Fetch the complete documentation index at: https://mintlify.com/sidmanale643/northstar/llms.txt

Use this file to discover all available pages before exploring further.

A dataset is the starting point for every eval run. It holds the collection of agent conversations you want to evaluate — each one paired with the expected outcomes NorthStar will grade against. Without a dataset there is nothing to evaluate; with a well-structured one, NorthStar can tell you exactly which cases pass, which fail, and why. Datasets can be loaded from JSON or JSONL files on disk, or constructed in memory from Python dicts. The Dataset class is iterable and supports len(), so it integrates directly with EvalSuite.run().

EvalCase structure

Each entry in a dataset is an EvalCase. Only id and messages are required — every other field is optional and defaults gracefully.
id
str
required
Unique identifier for the case. Appears in all result objects and log output.
input
Any
The original user input that triggered the agent run. Not graded directly — use messages for the conversation transcript.
messages
list[dict]
required
The full conversation transcript in OpenAI chat format. NorthStar normalizes this into tool calls, tool outputs, and the final assistant response automatically.
expected
EvalExpected
The expected outcomes. All fields are optional; graders skip automatically when their field is absent. See the full field reference below.
metrics
EvalMetrics
Run-time measurements. Accepted fields are latency_ms (float) and cost_usd (float). Required if you use LatencyUnder or CostUnder graders.
metadata
dict
Arbitrary key/value pairs. Passed through to results and available in custom graders.
trace
dict
Raw NorthStar trace payload. Required if you use trace graders (BadToolFailureRecovery, UnnecessaryToolLoop, etc.).

EvalExpected fields

goal
str
A plain-language description of what a correct response should achieve. Used by RubricJudge as the primary grading criterion when no rubric is provided.
rubric
str
A detailed grading rubric passed verbatim to RubricJudge. Takes precedence over the judge-level rubric when both are set.
ground_truth
str
The canonical correct answer. GroundTruthMatch checks whether the final response contains this string (case-insensitive, normalized whitespace).
context
list[str]
Reference passages or retrieved documents. Required by FaithfulnessJudge when no tool outputs are present.
tool_sequence
list[str]
The exact ordered list of tool names the agent should call. ToolSequence checks for an exact match against the actual call order.
tool_arguments
list[ExpectedToolArguments]
Expected tool arguments, as a list of {name, arguments} objects. ToolArgumentsMatch checks that every listed tool was called with at least the expected argument subset.
required_tools
list[str]
Tool names that must appear in the run’s tool calls. RequiredTools fails if any are missing.
forbidden_tools
list[str]
Tool names that must not appear. ForbiddenTools fails if any are called.
max_tool_calls
int
Maximum total number of tool calls allowed. MaxToolCalls fails if the actual count exceeds this.
contains
list[str]
Phrases that must appear in the final response (case-insensitive). Contains fails if any are missing.
not_contains
list[str]
Phrases that must not appear in the final response. NotContains fails if any are found.
require_tool_output_reference
bool
When true, ToolOutputReferenced checks that the final response is sufficiently grounded in tool output text (overlap threshold: 0.35).
max_latency_ms
float
Maximum allowed run latency in milliseconds. Requires metrics.latency_ms to be set.
max_cost_usd
float
Maximum allowed total cost in USD. Requires metrics.cost_usd to be set.
trace
TraceExpected
Trace-level constraints used by trace graders. Fields include max_repeated_tool_calls, allowed_state_transitions, relevant_retrieval_ids, min_retrieval_precision, min_retrieval_recall, and max_step_cost_usd.

JSON dataset format

The simplest dataset is a JSON array of case objects.

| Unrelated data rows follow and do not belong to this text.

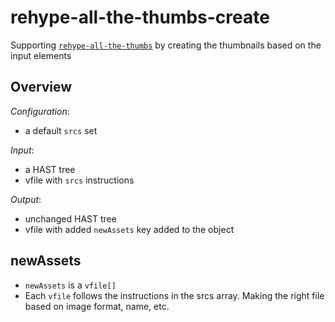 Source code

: # rehype-all-the-thumbs-create
Supporting [`rehype-all-the-thumbs`](https://github.com/ericdmoore/rehype-all-the-thumbs) by creating the thumbnails based on the input elements

## Overview

_Configuration_:
- a default `srcs` set

_Input_:
- a HAST tree
- vfile with `srcs` instructions

_Output_:
- unchanged HAST tree
- vfile with added `newAssets` key added to the object

## newAssets

- `newAssets` is a `vfile[]` 
- Each `vfile` follows the instructions in the srcs array. Making the right file based on image format, name, etc.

Each case must have id and messages; all other fields are optional.
dataset.json
[
  {
    "id": "case-001",
    "input": "What is the capital of France?",
    "messages": [
      { "role": "user", "content": "What is the capital of France?" },
      { "role": "assistant", "content": "The capital of France is Paris." }
    ],
    "expected": {
      "goal": "Correctly identify Paris as the capital of France.",
      "ground_truth": "Paris",
      "contains": ["Paris"],
      "not_contains": ["London", "Berlin"]
    }
  },
  {
    "id": "case-002",
    "input": "Find the refund policy.",
    "messages": [
      { "role": "user", "content": "Find the refund policy." },
      {
        "role": "assistant",
        "content": null,
        "tool_calls": [
          {
            "id": "call-1",
            "type": "function",
            "function": {
              "name": "search_docs",
              "arguments": "{\"query\": \"refund policy\"}"
            }
          }
        ]
      },
      {
        "role": "tool",
        "tool_call_id": "call-1",
        "name": "search_docs",
        "content": "Refunds are available for 30 days."
      },
      {
        "role": "assistant",
        "content": "Refunds are available for 30 days after purchase."
      }
    ],
    "expected": {
      "required_tools": ["search_docs"],
      "tool_sequence": ["search_docs"],
      "tool_arguments": [
        { "name": "search_docs", "arguments": { "query": "refund policy" } }
      ],
      "require_tool_output_reference": true,
      "max_tool_calls": 2,
      "ground_truth": "refunds are available for 30 days"
    },
    "metrics": {
      "latency_ms": 740,
      "cost_usd": 0.0009
    }
  }
]
You can also wrap cases in an object with a "cases" key — Dataset.from_json() accepts both formats. A file with a single case object (not wrapped in an array) is accepted too.

Loading datasets

from northstar.evals import Dataset

# Automatically picks JSON or JSONL based on file extension
dataset = Dataset.from_path("dataset.json")
dataset = Dataset.from_path("dataset.jsonl")
Dataset.from_path() raises ValueError for unsupported file extensions. Only .json and .jsonl are accepted.

JSONL format

JSONL (newline-delimited JSON) works well for large datasets and streaming writes. Each non-empty line must be a valid JSON object representing one EvalCase.
dataset.jsonl
{"id": "case-001", "messages": [{"role": "assistant", "content": "Paris"}], "expected": {"ground_truth": "Paris"}}
{"id": "case-002", "messages": [{"role": "assistant", "content": "Refunds are 30 days."}], "expected": {"contains": ["30 days"]}}
{"id": "case-003", "messages": [{"role": "assistant", "content": "Contact support."}]}
Blank lines are skipped. A parse error on any line raises ValueError with the line number included in the message.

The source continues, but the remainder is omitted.